BEGIN Data shown

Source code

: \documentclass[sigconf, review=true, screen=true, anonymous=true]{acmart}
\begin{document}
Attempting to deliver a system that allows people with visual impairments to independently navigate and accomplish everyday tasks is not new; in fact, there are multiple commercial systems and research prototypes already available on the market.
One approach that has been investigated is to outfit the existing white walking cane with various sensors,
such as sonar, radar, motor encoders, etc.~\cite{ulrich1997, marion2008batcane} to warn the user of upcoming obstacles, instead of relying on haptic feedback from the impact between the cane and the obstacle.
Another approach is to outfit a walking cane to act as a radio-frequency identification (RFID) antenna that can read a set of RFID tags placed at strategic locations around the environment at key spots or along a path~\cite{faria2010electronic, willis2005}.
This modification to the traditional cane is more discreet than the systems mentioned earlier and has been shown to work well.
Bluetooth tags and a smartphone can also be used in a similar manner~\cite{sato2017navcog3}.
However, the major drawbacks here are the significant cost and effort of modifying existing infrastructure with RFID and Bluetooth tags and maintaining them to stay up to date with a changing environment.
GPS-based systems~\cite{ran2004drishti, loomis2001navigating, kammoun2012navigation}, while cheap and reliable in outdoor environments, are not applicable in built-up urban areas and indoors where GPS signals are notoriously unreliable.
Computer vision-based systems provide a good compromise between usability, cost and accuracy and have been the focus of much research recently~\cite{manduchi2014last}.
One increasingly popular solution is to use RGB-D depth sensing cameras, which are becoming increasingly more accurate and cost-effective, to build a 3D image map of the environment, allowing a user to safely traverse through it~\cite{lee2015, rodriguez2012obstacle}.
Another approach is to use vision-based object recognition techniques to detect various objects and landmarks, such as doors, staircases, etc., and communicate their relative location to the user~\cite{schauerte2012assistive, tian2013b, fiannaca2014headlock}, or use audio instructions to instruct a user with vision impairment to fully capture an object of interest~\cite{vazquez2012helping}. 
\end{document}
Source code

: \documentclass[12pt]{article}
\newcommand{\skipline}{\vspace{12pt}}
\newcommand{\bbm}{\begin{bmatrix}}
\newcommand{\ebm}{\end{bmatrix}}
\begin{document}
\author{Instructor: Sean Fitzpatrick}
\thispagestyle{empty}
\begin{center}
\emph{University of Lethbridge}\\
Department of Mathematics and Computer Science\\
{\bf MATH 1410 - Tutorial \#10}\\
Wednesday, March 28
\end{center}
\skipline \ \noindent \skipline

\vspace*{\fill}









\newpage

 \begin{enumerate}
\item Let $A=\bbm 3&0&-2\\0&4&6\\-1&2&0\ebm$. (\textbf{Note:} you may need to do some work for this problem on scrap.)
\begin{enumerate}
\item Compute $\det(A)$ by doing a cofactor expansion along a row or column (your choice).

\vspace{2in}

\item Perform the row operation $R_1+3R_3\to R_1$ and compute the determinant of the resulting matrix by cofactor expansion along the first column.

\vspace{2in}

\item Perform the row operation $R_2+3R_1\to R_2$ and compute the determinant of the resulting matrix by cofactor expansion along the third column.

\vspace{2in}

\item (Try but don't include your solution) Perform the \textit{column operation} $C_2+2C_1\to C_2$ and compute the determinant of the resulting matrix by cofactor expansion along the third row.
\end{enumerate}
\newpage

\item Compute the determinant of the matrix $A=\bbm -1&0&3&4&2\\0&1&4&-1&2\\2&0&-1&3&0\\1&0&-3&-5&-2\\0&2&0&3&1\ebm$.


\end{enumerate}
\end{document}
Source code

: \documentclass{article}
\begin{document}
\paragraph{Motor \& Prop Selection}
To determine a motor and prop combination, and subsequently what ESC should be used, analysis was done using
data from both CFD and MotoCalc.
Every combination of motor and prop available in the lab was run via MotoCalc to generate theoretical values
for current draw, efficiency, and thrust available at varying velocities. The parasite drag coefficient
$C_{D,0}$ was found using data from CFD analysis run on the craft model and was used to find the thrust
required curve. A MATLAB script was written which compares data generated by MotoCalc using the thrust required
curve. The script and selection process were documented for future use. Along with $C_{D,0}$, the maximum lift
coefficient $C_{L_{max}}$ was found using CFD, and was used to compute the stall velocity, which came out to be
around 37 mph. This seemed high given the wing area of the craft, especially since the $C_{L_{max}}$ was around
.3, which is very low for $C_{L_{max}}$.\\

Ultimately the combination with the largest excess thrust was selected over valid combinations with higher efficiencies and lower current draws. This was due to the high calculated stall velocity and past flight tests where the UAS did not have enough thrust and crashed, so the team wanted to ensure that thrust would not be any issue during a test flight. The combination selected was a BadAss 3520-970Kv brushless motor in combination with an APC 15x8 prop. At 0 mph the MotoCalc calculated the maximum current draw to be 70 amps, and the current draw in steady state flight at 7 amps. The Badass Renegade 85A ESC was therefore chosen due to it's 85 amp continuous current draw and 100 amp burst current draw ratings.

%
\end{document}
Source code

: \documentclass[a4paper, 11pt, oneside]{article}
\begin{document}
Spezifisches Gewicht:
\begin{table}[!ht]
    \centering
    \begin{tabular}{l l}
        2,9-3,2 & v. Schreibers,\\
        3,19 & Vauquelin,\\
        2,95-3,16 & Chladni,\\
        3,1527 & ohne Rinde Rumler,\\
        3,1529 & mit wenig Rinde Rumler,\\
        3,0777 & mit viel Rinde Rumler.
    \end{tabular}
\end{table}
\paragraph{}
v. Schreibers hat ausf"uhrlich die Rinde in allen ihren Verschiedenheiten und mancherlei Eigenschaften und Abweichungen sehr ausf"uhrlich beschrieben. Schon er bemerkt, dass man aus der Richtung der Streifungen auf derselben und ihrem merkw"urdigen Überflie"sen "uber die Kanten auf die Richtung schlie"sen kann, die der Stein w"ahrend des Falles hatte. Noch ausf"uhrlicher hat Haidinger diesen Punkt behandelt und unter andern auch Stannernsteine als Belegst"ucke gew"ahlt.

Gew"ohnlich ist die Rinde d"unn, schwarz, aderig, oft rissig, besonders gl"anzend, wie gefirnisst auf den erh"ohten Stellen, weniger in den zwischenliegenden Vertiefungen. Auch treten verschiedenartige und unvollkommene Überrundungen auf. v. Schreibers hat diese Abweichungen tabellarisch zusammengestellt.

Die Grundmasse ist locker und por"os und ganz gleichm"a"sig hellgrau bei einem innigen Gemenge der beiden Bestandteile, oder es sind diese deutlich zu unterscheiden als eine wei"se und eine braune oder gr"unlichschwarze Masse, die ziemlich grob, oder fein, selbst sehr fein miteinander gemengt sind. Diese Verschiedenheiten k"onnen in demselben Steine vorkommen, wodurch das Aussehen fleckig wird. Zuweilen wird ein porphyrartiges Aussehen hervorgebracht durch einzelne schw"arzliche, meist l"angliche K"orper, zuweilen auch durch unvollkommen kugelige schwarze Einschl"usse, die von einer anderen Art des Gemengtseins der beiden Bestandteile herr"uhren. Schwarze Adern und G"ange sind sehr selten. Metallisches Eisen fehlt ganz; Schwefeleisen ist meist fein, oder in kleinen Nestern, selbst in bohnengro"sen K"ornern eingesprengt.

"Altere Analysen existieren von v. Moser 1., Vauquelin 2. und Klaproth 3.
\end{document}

END Data shown

▶ **Problem to solve**: The expected output is every record, repeated exactly.

▶ **Task response**:
Source code

: \documentclass[sigconf, review=true, screen=true, anonymous=true]{acmart}
\begin{document}
Attempting to deliver a system that allows people with visual impairments to independently navigate and accomplish everyday tasks is not new; in fact, there are multiple commercial systems and research prototypes already available on the market.
One approach that has been investigated is to outfit the existing white walking cane with various sensors,
such as sonar, radar, motor encoders, etc.~\cite{ulrich1997, marion2008batcane} to warn the user of upcoming obstacles, instead of relying on haptic feedback from the impact between the cane and the obstacle.
Another approach is to outfit a walking cane to act as a radio-frequency identification (RFID) antenna that can read a set of RFID tags placed at strategic locations around the environment at key spots or along a path~\cite{faria2010electronic, willis2005}.
This modification to the traditional cane is more discreet than the systems mentioned earlier and has been shown to work well.
Bluetooth tags and a smartphone can also be used in a similar manner~\cite{sato2017navcog3}.
However, the major drawbacks here are the significant cost and effort of modifying existing infrastructure with RFID and Bluetooth tags and maintaining them to stay up to date with a changing environment.
GPS-based systems~\cite{ran2004drishti, loomis2001navigating, kammoun2012navigation}, while cheap and reliable in outdoor environments, are not applicable in built-up urban areas and indoors where GPS signals are notoriously unreliable.
Computer vision-based systems provide a good compromise between usability, cost and accuracy and have been the focus of much research recently~\cite{manduchi2014last}.
One increasingly popular solution is to use RGB-D depth sensing cameras, which are becoming increasingly more accurate and cost-effective, to build a 3D image map of the environment, allowing a user to safely traverse through it~\cite{lee2015, rodriguez2012obstacle}.
Another approach is to use vision-based object recognition techniques to detect various objects and landmarks, such as doors, staircases, etc., and communicate their relative location to the user~\cite{schauerte2012assistive, tian2013b, fiannaca2014headlock}, or use audio instructions to instruct a user with vision impairment to fully capture an object of interest~\cite{vazquez2012helping}. 
\end{document}
Source code

: \documentclass[12pt]{article}
\newcommand{\skipline}{\vspace{12pt}}
\newcommand{\bbm}{\begin{bmatrix}}
\newcommand{\ebm}{\end{bmatrix}}
\begin{document}
\author{Instructor: Sean Fitzpatrick}
\thispagestyle{empty}
\begin{center}
\emph{University of Lethbridge}\\
Department of Mathematics and Computer Science\\
{\bf MATH 1410 - Tutorial \#10}\\
Wednesday, March 28
\end{center}
\skipline \ \noindent \skipline

\vspace*{\fill}









\newpage

 \begin{enumerate}
\item Let $A=\bbm 3&0&-2\\0&4&6\\-1&2&0\ebm$. (\textbf{Note:} you may need to do some work for this problem on scrap.)
\begin{enumerate}
\item Compute $\det(A)$ by doing a cofactor expansion along a row or column (your choice).

\vspace{2in}

\item Perform the row operation $R_1+3R_3\to R_1$ and compute the determinant of the resulting matrix by cofactor expansion along the first column.

\vspace{2in}

\item Perform the row operation $R_2+3R_1\to R_2$ and compute the determinant of the resulting matrix by cofactor expansion along the third column.

\vspace{2in}

\item (Try but don't include your solution) Perform the \textit{column operation} $C_2+2C_1\to C_2$ and compute the determinant of the resulting matrix by cofactor expansion along the third row.
\end{enumerate}
\newpage

\item Compute the determinant of the matrix $A=\bbm -1&0&3&4&2\\0&1&4&-1&2\\2&0&-1&3&0\\1&0&-3&-5&-2\\0&2&0&3&1\ebm$.


\end{enumerate}
\end{document}
Source code

: \documentclass{article}
\begin{document}
\paragraph{Motor \& Prop Selection}
To determine a motor and prop combination, and subsequently what ESC should be used, analysis was done using
data from both CFD and MotoCalc.
Every combination of motor and prop available in the lab was run via MotoCalc to generate theoretical values
for current draw, efficiency, and thrust available at varying velocities. The parasite drag coefficient
$C_{D,0}$ was found using data from CFD analysis run on the craft model and was used to find the thrust
required curve. A MATLAB script was written which compares data generated by MotoCalc using the thrust required
curve. The script and selection process were documented for future use. Along with $C_{D,0}$, the maximum lift
coefficient $C_{L_{max}}$ was found using CFD, and was used to compute the stall velocity, which came out to be
around 37 mph. This seemed high given the wing area of the craft, especially since the $C_{L_{max}}$ was around
.3, which is very low for $C_{L_{max}}$.\\

Ultimately the combination with the largest excess thrust was selected over valid combinations with higher efficiencies and lower current draws. This was due to the high calculated stall velocity and past flight tests where the UAS did not have enough thrust and crashed, so the team wanted to ensure that thrust would not be any issue during a test flight. The combination selected was a BadAss 3520-970Kv brushless motor in combination with an APC 15x8 prop. At 0 mph the MotoCalc calculated the maximum current draw to be 70 amps, and the current draw in steady state flight at 7 amps. The Badass Renegade 85A ESC was therefore chosen due to it's 85 amp continuous current draw and 100 amp burst current draw ratings.

%
\end{document}
Source code

: \documentclass[a4paper, 11pt, oneside]{article}
\begin{document}
Spezifisches Gewicht:
\begin{table}[!ht]
    \centering
    \begin{tabular}{l l}
        2,9-3,2 & v. Schreibers,\\
        3,19 & Vauquelin,\\
        2,95-3,16 & Chladni,\\
        3,1527 & ohne Rinde Rumler,\\
        3,1529 & mit wenig Rinde Rumler,\\
        3,0777 & mit viel Rinde Rumler.
    \end{tabular}
\end{table}
\paragraph{}
v. Schreibers hat ausf"uhrlich die Rinde in allen ihren Verschiedenheiten und mancherlei Eigenschaften und Abweichungen sehr ausf"uhrlich beschrieben. Schon er bemerkt, dass man aus der Richtung der Streifungen auf derselben und ihrem merkw"urdigen Überflie"sen "uber die Kanten auf die Richtung schlie"sen kann, die der Stein w"ahrend des Falles hatte. Noch ausf"uhrlicher hat Haidinger diesen Punkt behandelt und unter andern auch Stannernsteine als Belegst"ucke gew"ahlt.

Gew"ohnlich ist die Rinde d"unn, schwarz, aderig, oft rissig, besonders gl"anzend, wie gefirnisst auf den erh"ohten Stellen, weniger in den zwischenliegenden Vertiefungen. Auch treten verschiedenartige und unvollkommene Überrundungen auf. v. Schreibers hat diese Abweichungen tabellarisch zusammengestellt.

Die Grundmasse ist locker und por"os und ganz gleichm"a"sig hellgrau bei einem innigen Gemenge der beiden Bestandteile, oder es sind diese deutlich zu unterscheiden als eine wei"se und eine braune oder gr"unlichschwarze Masse, die ziemlich grob, oder fein, selbst sehr fein miteinander gemengt sind. Diese Verschiedenheiten k"onnen in demselben Steine vorkommen, wodurch das Aussehen fleckig wird. Zuweilen wird ein porphyrartiges Aussehen hervorgebracht durch einzelne schw"arzliche, meist l"angliche K"orper, zuweilen auch durch unvollkommen kugelige schwarze Einschl"usse, die von einer anderen Art des Gemengtseins der beiden Bestandteile herr"uhren. Schwarze Adern und G"ange sind sehr selten. Metallisches Eisen fehlt ganz; Schwefeleisen ist meist fein, oder in kleinen Nestern, selbst in bohnengro"sen K"ornern eingesprengt.

"Altere Analysen existieren von v. Moser 1., Vauquelin 2. und Klaproth 3.
\end{document}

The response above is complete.